RICHMOND, Va. (BP)–Hope in the face of evil bewilders those who live without hope.
In the world’s eyes it seems strange, even irrational, to respond to violence with love. To Lyn Hyde, it’s the only response that makes sense.
A Southern Baptist missionary, Hyde lost her husband, Bill, on March 4. He was among 44 people killed by the terrorist bombing of an airport in the Philippines. They had been married for 37 years and had served as missionaries together for 25 years.
She still grieves, but in October she will return to visit the Philippines — via the airport where her husband died — to seek the Lord’s will for her future.
“The bomb that killed Bill did not kill the call to missions on my life,” she told International Mission Board trustees. “I know God still has a purpose for me.”
Gladys Staines would understand.
It’s been nearly five years since Staines’ husband, Australian missionary Graham Staines, and her two sons, Philip, 10, and Timothy, 8, were burned alive in their vehicle by Hindu extremists in India.
It is a “wound that will never heal,” she admits. Yet the 52-year-old missionary remains in India, directing the home for lepers her husband served for many years. Why?
“When Christians show that they are determined to continue in their faith, when people see that believers have a peace that others don’t have, and when people see a complete lifestyle change on the part of believers, they start asking, ‘What is this all about?'” she explained in a recent article in Decision magazine.
Such determination is becoming a requirement for continued engagement in many places. The world that was supposed to fall into neat, tidy and quiet order after the end of the Cold War instead has become more violent and chaotic.
“Welcome to the new international disorder,” writes Fareed Zakaria in Newsweek. “When historians look back, they will point to certain dominant realities — most obviously terrorism and radical Islam — that have created this post-9/11 world…. Of course, terrorism has existed forever, but 9/11 symbolized a new reality: the democratization of violence on a large scale…. [V]iolence is much more likely than it was during the Cold War, when deterrence ensured that adversaries could refuse to surrender and yet stay at peace. How do you deter someone whose address you do not know?”
On a macro scale, that means the United States and other global powers will continue to face guerrilla assaults by a variety of enemies — from fanatical believers to anarchists and nihilists who believe in nothing at all. The more sophisticated opponents, like Osama bin Laden, will use the tools and technologies of globalization in their attempts to destroy it.
On a micro scale, it means that individuals who venture into the world to serve others will encounter more complex crises — and fewer open arms.
“Increasingly, aid workers are being threatened with attack,” according to a New York Times report by Michelle Cullen. “Between 1985 and 1998, 382 aid workers died — two-thirds from intentional violence. Often the attacks are committed by the very people the workers are trying to help.”

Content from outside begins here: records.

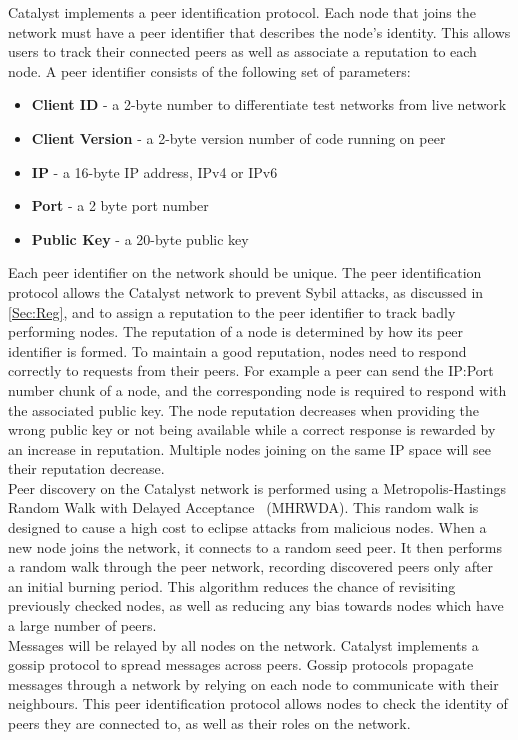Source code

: Catalyst implements a peer identification protocol. Each node that joins the network must have a peer identifier that describes the node’s identity. This allows users to track their connected peers as well as associate a reputation to each node. A peer identifier consists of the following set of parameters:

\begin{itemize}
\item \textbf{Client ID} - a 2-byte number to differentiate test networks from live network
\item \textbf{Client Version} - a 2-byte version number of code running on peer 
\item \textbf{IP} - a 16-byte IP address, IPv4 or IPv6
\item \textbf{Port} - a 2 byte port number 
\item \textbf{Public Key} - a 20-byte public key
\end{itemize}

Each peer identifier on the network should be unique. The peer identification protocol allows the Catalyst network to prevent Sybil attacks, as discussed in \ref{Sec:Reg}, and to assign a reputation to the peer identifier to track badly performing nodes. The reputation of a node is determined by how its peer identifier is formed. To maintain a good reputation, nodes need to respond correctly to requests from their peers. For example a peer can send the IP:Port number chunk of a node, and the corresponding node is required to respond with the associated public key. The node reputation decreases when providing the wrong public key or not being available while a correct response is rewarded by an increase in reputation. Multiple nodes joining on the same IP space will see their reputation decrease. \\

Peer discovery on the Catalyst network is performed using a Metropolis-Hastings Random Walk with Delayed Acceptance~\cite{hasting} (MHRWDA). This random walk is designed to cause a high cost to eclipse attacks from malicious nodes. When a new node joins the network, it connects to a random seed peer. It then performs a random walk through the peer network, recording discovered peers only after an initial burning period. This algorithm reduces the chance of revisiting previously checked nodes, as well as reducing any bias towards nodes which have a large number of peers. \\

Messages will be relayed by all nodes on the network. Catalyst implements a gossip protocol to spread messages across peers. Gossip protocols propagate messages through a network by relying on each node to communicate with their neighbours. This peer identification protocol allows nodes to check the identity of peers they are connected to, as well as their roles on the network. 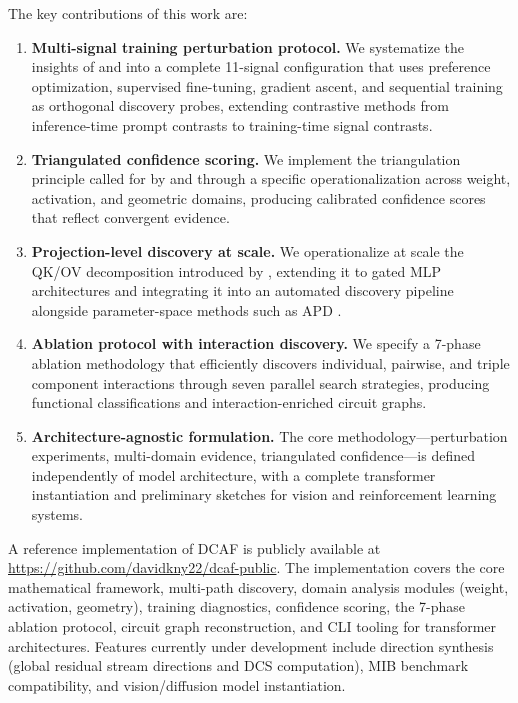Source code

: \documentclass[11pt]{article}
\begin{document}
The key contributions of this work are:
\begin{enumerate}[nosep]
\item \textbf{Multi-signal training perturbation protocol.} We systematize the insights of \citet{prakash2024finetuning} and \citet{tigges2024consistent} into a complete 11-signal configuration that uses preference optimization, supervised fine-tuning, gradient ascent, and sequential training as orthogonal discovery probes, extending contrastive methods \citep{panickssery2024caa,arditi2024refusal} from inference-time prompt contrasts to training-time signal contrasts.

\item \textbf{Triangulated confidence scoring.} We implement the triangulation principle called for by \citet{long2025triangulation} and \citet{sharkey2025openproblems} through a specific operationalization across weight, activation, and geometric domains, producing calibrated confidence scores that reflect convergent evidence.

\item \textbf{Projection-level discovery at scale.} We operationalize at scale the QK/OV decomposition introduced by \citet{elhage2021mathematical}, extending it to gated MLP architectures and integrating it into an automated discovery pipeline alongside parameter-space methods such as APD \citep{braun2025apd}.

\item \textbf{Ablation protocol with interaction discovery.} We specify a 7-phase ablation methodology that efficiently discovers individual, pairwise, and triple component interactions through seven parallel search strategies, producing functional classifications and interaction-enriched circuit graphs.

\item \textbf{Architecture-agnostic formulation.} The core methodology---perturbation experiments, multi-domain evidence, triangulated confidence---is defined independently of model architecture, with a complete transformer instantiation and preliminary sketches for vision and reinforcement learning systems.
\end{enumerate}

A reference implementation of DCAF is publicly available at \url{https://github.com/davidkny22/dcaf-public}. The implementation covers the core mathematical framework, multi-path discovery, domain analysis modules (weight, activation, geometry), training diagnostics, confidence scoring, the 7-phase ablation protocol, circuit graph reconstruction, and CLI tooling for transformer architectures. Features currently under development include direction synthesis (global residual stream directions and DCS computation), MIB benchmark compatibility, and vision/diffusion model instantiation.
\end{document}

However, there’s a fundamental difference between secular humanitarian workers and Christian missionaries. Humanitarian workers focus on nation-building and the relief of suffering. Missionaries, even those directly involved in relief work, focus on building God’s Kingdom — and sharing hope. Nation-building often fails. God’s love does not fail; His hope does not disappoint.
“After Graham’s death, everyone expected me to go back to Australia,” Gladys Staines reflects. “They also expected me to take the bodies back and bury them in Australia. It never occurred to me to do such a thing. Graham and I would rather be buried in the country where we are serving. So we buried them in the cemetery at the leprosy home. It is a tremendous witness now as people come to the cemetery. We’ve got a gravestone inscribed with: ‘Where, O grave, is thy victory? Where, O death, is thy sting?’ [1 Corinthians 15:55].
“When I was explaining to my daughter that Graham and the boys had been killed, we agreed that we would forgive those who did it. And I can say from my own experience that forgiveness brings healing.”
Bridges is a senior writer with the Southern Baptist International Mission Board whose column appears twice each month in Baptist Press.